Corned Venison Cured With Celery Powder

Corned Venison

We've been wanting to make this for a while. Since we do our best not to eat factory-farmed meat, it's been a long time since we've eaten anything but tempeh in our Reubens. But I will say it's hard to beat a tempeh Reuben. We've also been trying to stay away from the nitrates in cured meat. One week they'll kill you. The next they're perfectly harmless. Who knows?

As it turns out, celery is full of nitrates, so Cindy decided to try a celery brine. But it's still nitrate. Is a nitrate a nitrate a nitrate? Again, who knows? Probably just as bad for you. Or just as harmless. Still, it's good to know you could potentially make your own cure without having to buy the commercial stuff. That's not what Cindy did, though. We got some celery juice powder from The Sausage Maker. The first batch was perfect. She brined it for seven days and it tasted awesome and had that beautiful red hue throughout. She cut the celery powder to 1/2 tablespoon the second time and only brined it for five days. It still tasted good but the red hue only penetrated about a half inch or so into the meat. That's what's in the photo.     

Corned Venison

Cindy Halbkat
4 to 5 lb roast
corned venison
  • 1 cups coarse ground sea salt or 3/4 c fine sea salt

  • 1/2 cups brown sugar

  • 3 inch stick cinnamon

  • 1 tsp yellow mustard seeds

  • 1 tsp black peppercorns

  • 1 Tbls coriander seed

  • 1 Tbls crushed red pepper

  • 1 star anise crumbled

  • 8 cloves

  • 8 allspice berries

  • 8 juniper berries

  • 4 cloves garlic, peeled and smashed

  • 1 inch knob fresh ginger peeled and sliced

  • 3 bay leaves, crumbled

  • 4 quarts spring or filtered water

  • 1 Tbls celery juice powder

  • 1 4-5 lb. venison roast

  1. In an 8 quart pot mix 2 quarts of water with everything except the celery powder and meat and bring to a boil.

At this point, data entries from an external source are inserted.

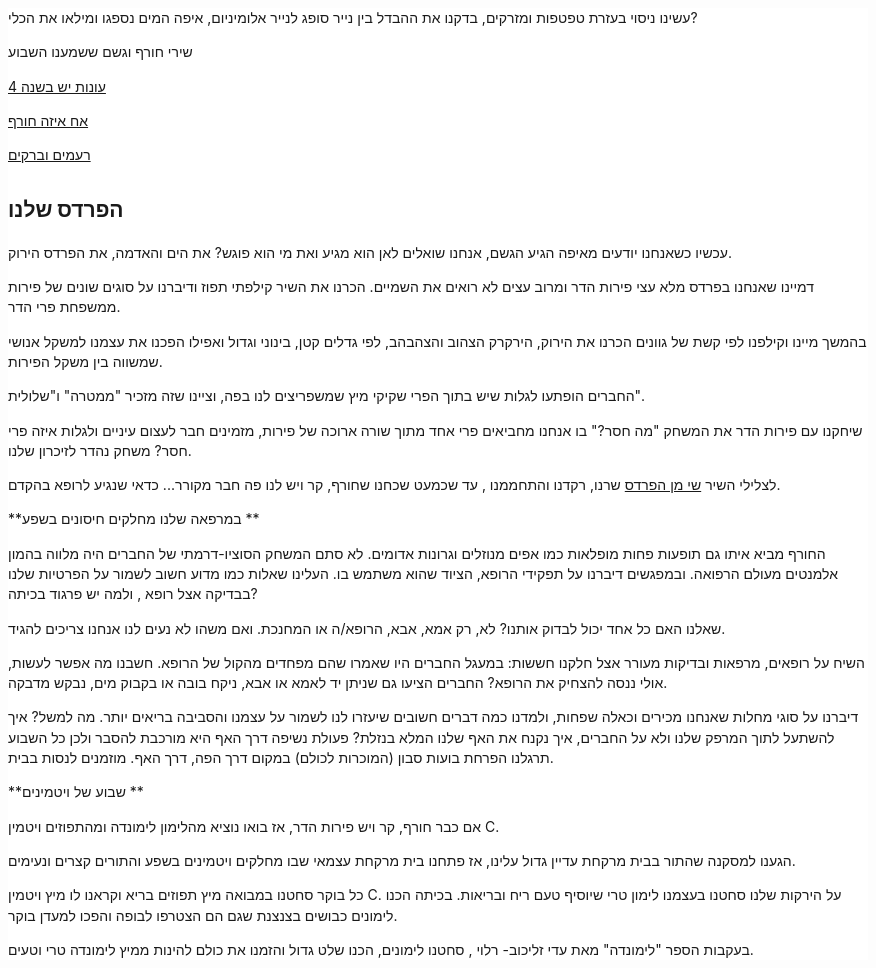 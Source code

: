 עשינו ניסוי בעזרת טפטפות ומזרקים, בדקנו את ההבדל בין נייר סופג לנייר אלומיניום, איפה המים נספגו ומילאו את הכלי? 

שירי חורף וגשם ששמענו השבוע 

[4 עונות יש בשנה](https://www.youtube.com/watch?v=fm_WG-Q-EaA) 

[אח איזה חורף ](https://www.youtube.com/watch?v=7Jlxe8Gu1jM)

[רעמים וברקים ](https://www.youtube.com/watch?v=QGDCdkr4Pe0)

## הפרדס שלנו 

עכשיו כשאנחנו יודעים מאיפה הגיע הגשם, אנחנו שואלים לאן הוא מגיע ואת מי הוא פוגש? את הים והאדמה, את הפרדס הירוק. 

דמיינו שאנחנו בפרדס מלא עצי פירות הדר ומרוב עצים לא רואים את השמיים. הכרנו את השיר קילפתי תפוז ודיברנו על סוגים שונים של פירות ממשפחת פרי הדר. 

בהמשך מיינו וקילפנו לפי קשת של גוונים הכרנו את הירוק, הירקרק הצהוב והצהבהב, לפי גדלים קטן, בינוני וגדול ואפילו הפכנו את עצמנו למשקל אנושי שמשווה בין משקל הפירות.  

החברים הופתעו לגלות שיש בתוך הפרי שקיקי מיץ שמשפריצים לנו בפה, וציינו שזה מזכיר "ממטרה" ו"שלולית". 

שיחקנו עם פירות הדר את המשחק "מה חסר?" בו אנחנו מחביאים פרי אחד מתוך שורה ארוכה של פירות, מזמינים חבר לעצום עיניים ולגלות איזה פרי חסר? משחק נהדר לזיכרון שלנו. 

לצלילי השיר [שי מן הפרדס](https://www.youtube.com/watch?v=KeiCTmqMyvs&t=24s) שרנו, רקדנו והתחממנו , עד שכמעט שכחנו שחורף, קר ויש לנו פה חבר מקורר... כדאי שנגיע לרופא בהקדם. 

**במרפאה שלנו מחלקים חיסונים בשפע  **

החורף מביא איתו גם תופעות פחות מופלאות כמו אפים מנוזלים וגרונות אדומים. לא סתם המשחק הסוציו-דרמתי של החברים היה מלווה בהמון אלמנטים מעולם הרפואה. ובמפגשים דיברנו על תפקידי הרופא, הציוד שהוא משתמש בו. העלינו שאלות כמו מדוע חשוב לשמור על הפרטיות שלנו בבדיקה אצל רופא , ולמה יש פרגוד בכיתה? 

שאלנו האם כל אחד יכול לבדוק אותנו? לא, רק אמא, אבא, הרופא/ה או המחנכת. ואם משהו לא נעים לנו אנחנו צריכים להגיד. 

השיח על רופאים, מרפאות ובדיקות מעורר אצל חלקנו חששות: במעגל החברים היו שאמרו שהם מפחדים מהקול של הרופא. חשבנו מה אפשר לעשות, אולי ננסה להצחיק את הרופא? החברים הציעו גם שניתן יד לאמא או אבא, ניקח בובה או בקבוק מים, נבקש מדבקה. 

דיברנו על סוגי מחלות שאנחנו מכירים וכאלה שפחות, ולמדנו כמה דברים חשובים שיעזרו לנו לשמור על עצמנו והסביבה בריאים יותר. מה למשל? איך להשתעל לתוך המרפק שלנו ולא על החברים, איך נקנח את האף שלנו המלא בנזלת? פעולת נשיפה דרך האף היא מורכבת להסבר ולכן כל השבוע תרגלנו הפרחת בועות סבון (המוכרות לכולם) במקום דרך הפה, דרך האף. מוזמנים לנסות בבית. 

**שבוע של ויטמינים **

אם כבר חורף, קר ויש פירות הדר, אז בואו נוציא מהלימון לימונדה ומהתפוזים ויטמין C. 

הגענו למסקנה שהתור בבית מרקחת עדיין גדול עלינו, אז פתחנו בית מרקחת עצמאי שבו מחלקים ויטמינים בשפע והתורים קצרים ונעימים. 

כל בוקר סחטנו במבואה מיץ תפוזים בריא וקראנו לו מיץ ויטמין C. על הירקות שלנו סחטנו בעצמנו לימון טרי שיוסיף טעם ריח ובריאות. בכיתה הכנו לימונים כבושים בצנצנת שגם הם הצטרפו לבופה והפכו למעדן בוקר. 

בעקבות הספר "לימונדה" מאת עדי זליכוב- רלוי , סחטנו לימונים, הכנו שלט גדול והזמנו את כולם להינות ממיץ לימונדה טרי וטעים.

  2. Turn off the heat and add 2 more quarts of water to cool. Add the celery juice powder and let it finish cooling in fridge (make sure you put a towel under the hot pot to avoid cracking your refrigerator shelf).

  3. After it's cool, add the meat and make sure it stays submerged for 7 days.

  4. After 7 days pour off the brine through a sieve and save the spices. Wrap the spices in cheesecloth (unless you don't mind biting into a peppercorn later) and put the cheesecloth bag back into the pot.

  5. Rinse the brine off of the meat, add enough water to cover the meat, bring to a boil, turn down the heat and simmer for 2 hours.

  6. If you want to add vegetables (potatoes, carrots, onions, cabbage), put them in after 2 hours and simmer until tender.


Eat right away, freeze whole or sliced thin.